CON un deseo secreto, maligno y puro de que no me gustara mucho, con una meditada estrategia de distancia y superioridad fui a ver Del revés, con la vocación de encontrar argumentos para apartarme de la opinión universal, del elogio masivo, de la crítica unánime, con el cosquilleo entretenidísimo de ir a la contra, de separarme, de impugnar la tendencia que prescribe mayoritariamente la asimilación de cualquier cosa de Pixar como una obra maestra, de disparar contra esa sintonía, contra esa casi obligación, de envilecer esa inercia con voluntad, con discurso y con la reivindicación del juicio individual, sobre todo cuando lleva a la soledad, el apartamiento, la excepción, la incomprensión, que es algo que me pone. En la ominosa tarde de julio, en el desvalido primer pase, en la sala casi vacía de la versión original con una niña rubita creo que inglesa que subía y bajaba los escalones como si estuviera en un parque de atracciones, deseé con colmillo y malaje, con pólvora de verano y perro viejo, que no me gustara o me gustara poco Del revés.

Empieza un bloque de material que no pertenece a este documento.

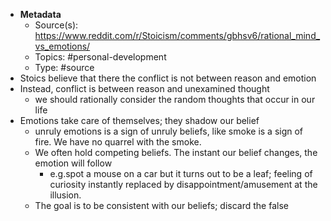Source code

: - **Metadata** 
	- Source(s): https://www.reddit.com/r/Stoicism/comments/gbhsv6/rational_mind_vs_emotions/
	- Topics:  #personal-development
	- Type: #source
- Stoics believe that there the conflict is not between reason and emotion
- Instead, conflict is between reason and unexamined thought
	- we should rationally consider the random thoughts that occur in our life
- Emotions take care of themselves; they shadow our belief
	- unruly emotions is a sign of unruly beliefs, like smoke is a sign of fire. We have no quarrel with the smoke.
	- We often hold competing beliefs. The instant our belief changes, the emotion will follow
		- e.g.spot a mouse on a car but it turns out to be a leaf; feeling of curiosity instantly replaced by disappointment/amusement at the illusion.
	- The goal is to be consistent with our beliefs; discard the false
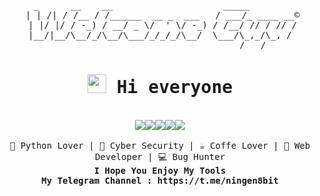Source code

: 
<!--<img src="https://github-readme-stats.vercel.app/api?username=flux10n&hide_border=true&show_icons=true&bg_color=0d1116&title_color=00FFFF&text_color=a4aacb&icon_color=007ec6" align="center">
<div align="center">
    <p><i>"Felicidade não é só amor"</i></p>
</div>-->

<pre align="center">       
  _      __    __                     _____         
 | | /| / /__ / /______  __ _  ___   / ___/_ ____ __©
 | |/ |/ / -_) / __/ _ \/  ' \/ -_) / /__/ // / // /
 |__/|__/\__/_/\__/\___/_/_/_/\__/  \___/\_,_/\_, / 
                                             /___/                                                      
</pre>

<div align="center">
 <samp><h1><img src="https://raw.githubusercontent.com/Tarikul-Islam-Anik/Animated-Fluent-Emojis/master/Emojis/Hand%20gestures/Waving%20Hand.png" width="30" height="30"> Hi everyone</h1></samp>
</div>
<br>
<div align="center">
  <img src="https://img.shields.io/badge/Telegram-2CA5E0?style=for-the-badge&logo=telegram&logoColor=white"><img src="https://img.shields.io/badge/-Hackerrank-2EC866?style=for-the-badge&logo=HackerRank&logoColor=white"><img src="https://img.shields.io/badge/LinkedIn-0077B5?style=for-the-badge&logo=linkedin&logoColor=white"><img src="https://img.shields.io/badge/Medium-12100E?style=for-the-badge&logo=medium&logoColor=white"><img src="https://img.shields.io/badge/GitHub-100000?style=for-the-badge&logo=github&logoColor=white">
 </div>
<br>

<div align="center">
<samp>
 🖖 Python Lover | 🔐 Cyber Security | ☕️ Coffe Lover | 🌵 Web Developer | 💻 Bug Hunter
 </samp>
 <br>
 <samp>
 <b>I Hope You Enjoy My Tools</b>
 <br>
 <b>My Telegram Channel : https://t.me/ningen8bit</b>
 </samp>
</div>
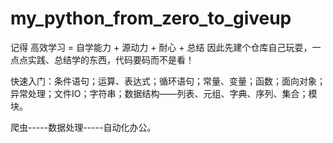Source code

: # my_python_from_zero_to_giveup
记得 高效学习 = 自学能力 + 源动力 + 耐心 + 总结
因此先建个仓库自己玩耍，一点点实践、总结学的东西，代码要码而不是看！

快速入门：条件语句；运算、表达式；循环语句；常量、变量；函数；面向对象；异常处理；文件IO；字符串；数据结构——列表、元组、字典、序列、集合；模块。

爬虫-----数据处理-----自动化办公。
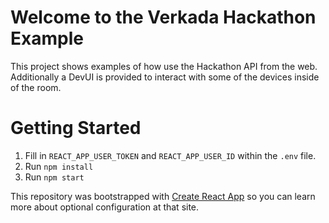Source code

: # Welcome to the Verkada Hackathon Example

This project shows examples of how use the Hackathon API from the web. Additionally a DevUI is provided to interact with some of the devices inside of the room.

# Getting Started

1. Fill in `REACT_APP_USER_TOKEN` and `REACT_APP_USER_ID` within the `.env` file.
2. Run `npm install`
3. Run `npm start`

This repository was bootstrapped with [Create React App](https://github.com/facebook/create-react-app) so you can learn more about optional configuration at that site.
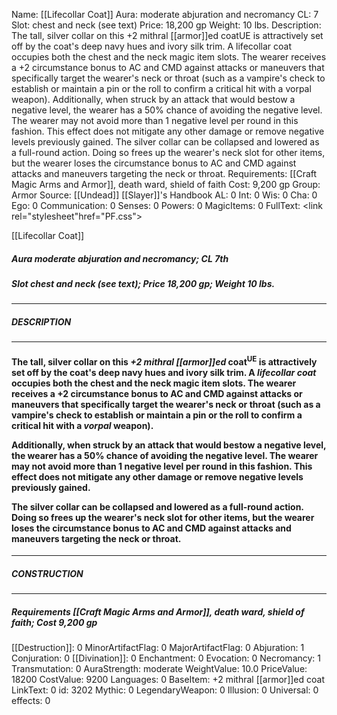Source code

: Name: [[Lifecollar Coat]]
Aura: moderate abjuration and necromancy
CL: 7
Slot: chest and neck (see text)
Price: 18,200 gp
Weight: 10 lbs.
Description: The tall, silver collar on this +2 mithral [[armor]]ed coatUE is attractively set off by the coat's deep navy hues and ivory silk trim. A lifecollar coat occupies both the chest and the neck magic item slots. The wearer receives a +2 circumstance bonus to AC and CMD against attacks or maneuvers that specifically target the wearer's neck or throat (such as a vampire's check to establish or maintain a pin or the roll to confirm a critical hit with a vorpal weapon). Additionally, when struck by an attack that would bestow a negative level, the wearer has a 50% chance of avoiding the negative level. The wearer may not avoid more than 1 negative level per round in this fashion. This effect does not mitigate any other damage or remove negative levels previously gained. The silver collar can be collapsed and lowered as a full-round action. Doing so frees up the wearer's neck slot for other items, but the wearer loses the circumstance bonus to AC and CMD against attacks and maneuvers targeting the neck or throat.
Requirements: [[Craft Magic Arms and Armor]], death ward, shield of faith
Cost: 9,200 gp
Group: Armor
Source: [[Undead]] [[Slayer]]'s Handbook
AL: 0
Int: 0
Wis: 0
Cha: 0
Ego: 0
Communication: 0
Senses: 0
Powers: 0
MagicItems: 0
FullText: <link rel="stylesheet"href="PF.css"><div class="heading"><p class="alignleft">[[Lifecollar Coat]]</p><div style="clear: both;"></div></div><div><h5><b>Aura </b>moderate abjuration and necromancy; <b>CL </b>7th</h5><h5><b>Slot </b>chest and neck (see text); <b>Price </b>18,200 gp; <b>Weight </b>10 lbs.</h5></div><hr/><div><h5><b>DESCRIPTION</b></h5></div><hr/><div><h4><p>The tall, silver collar on this <i>+2 mithral [[armor]]ed</i> coat<sup>UE</sup> is attractively set off by the coat's deep navy hues and ivory silk trim. A <i>lifecollar coat</i> occupies both the chest and the neck magic item slots. The wearer receives a +2 circumstance bonus to AC and CMD against attacks or maneuvers that specifically target the wearer's neck or throat (such as a vampire's check to establish or maintain a pin or the roll to confirm a critical hit with a <i>vorpal</i> weapon).</p><p>Additionally, when struck by an attack that would bestow a negative level, the wearer has a 50% chance of avoiding the negative level. The wearer may not avoid more than 1 negative level per round in this fashion. This effect does not mitigate any other damage or remove negative levels previously gained.</p><p>The silver collar can be collapsed and lowered as a full-round action. Doing so frees up the wearer's neck slot for other items, but the wearer loses the circumstance bonus to AC and CMD against attacks and maneuvers targeting the neck or throat.</p></h4></div><hr/><div><h5><b>CONSTRUCTION</b></h5></div><hr/><div><h5><b>Requirements </b>[[Craft Magic Arms and Armor]], <i>death ward</i>, <i>shield of faith</i>; <b>Cost </b>9,200 gp</h5></div>
[[Destruction]]: 0
MinorArtifactFlag: 0
MajorArtifactFlag: 0
Abjuration: 1
Conjuration: 0
[[Divination]]: 0
Enchantment: 0
Evocation: 0
Necromancy: 1
Transmutation: 0
AuraStrength: moderate
WeightValue: 10.0
PriceValue: 18200
CostValue: 9200
Languages: 0
BaseItem: +2 mithral [[armor]]ed coat
LinkText: 0
id: 3202
Mythic: 0
LegendaryWeapon: 0
Illusion: 0
Universal: 0
effects: 0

Pero fue imposible. Es una sinfonía emocional, brillante, imaginativa, empática, total. Cómo aceptar, cómo digerir el desarmante hallazgo de que todos estamos en esta película, porque todos hemos crecido, aprendido, sufrido en el proceso, todos nos hemos hecho mayores, hemos soportado el dolor del crecimiento como inevitable cláusula de desarrollo. Es tan buena, es tan compleja, es tan sencilla, es tan palpitante la película que resulta obsceno o injusto no decir mucho de ella. Pero quedémonos con un aspecto por su pertinente dimensión contracultural o contrasocial: la vindicación de la tristeza. En un mundo (occidental) ideológicamente condicionado por el inmaculado abecedario del buenismo, esta película subraya la elemental y para muchos reaccionaria disposición de que el crecimiento conlleva necesariamente tropezones, sufrimientos, desarraigos, de que la vida, en contra de lo que piensa la niñita rubia que va y viene, demasiado chica, no es un parque de atracciones, no es un algodón dulce que se puede ir comiendo aleatoria e indefinidamente. Caerse y levantarse y pensar y comprender y seguir y rectificar, eso es madurar, y así se refleja en esta película preciosa en la que reímos como niños y lloramos como niños y de la que salimos indecisamente transformados, deslumbrados, fragilizados y mejores, incluso más comprensivos con la niña prepúber que no ha dejado de dar por culo.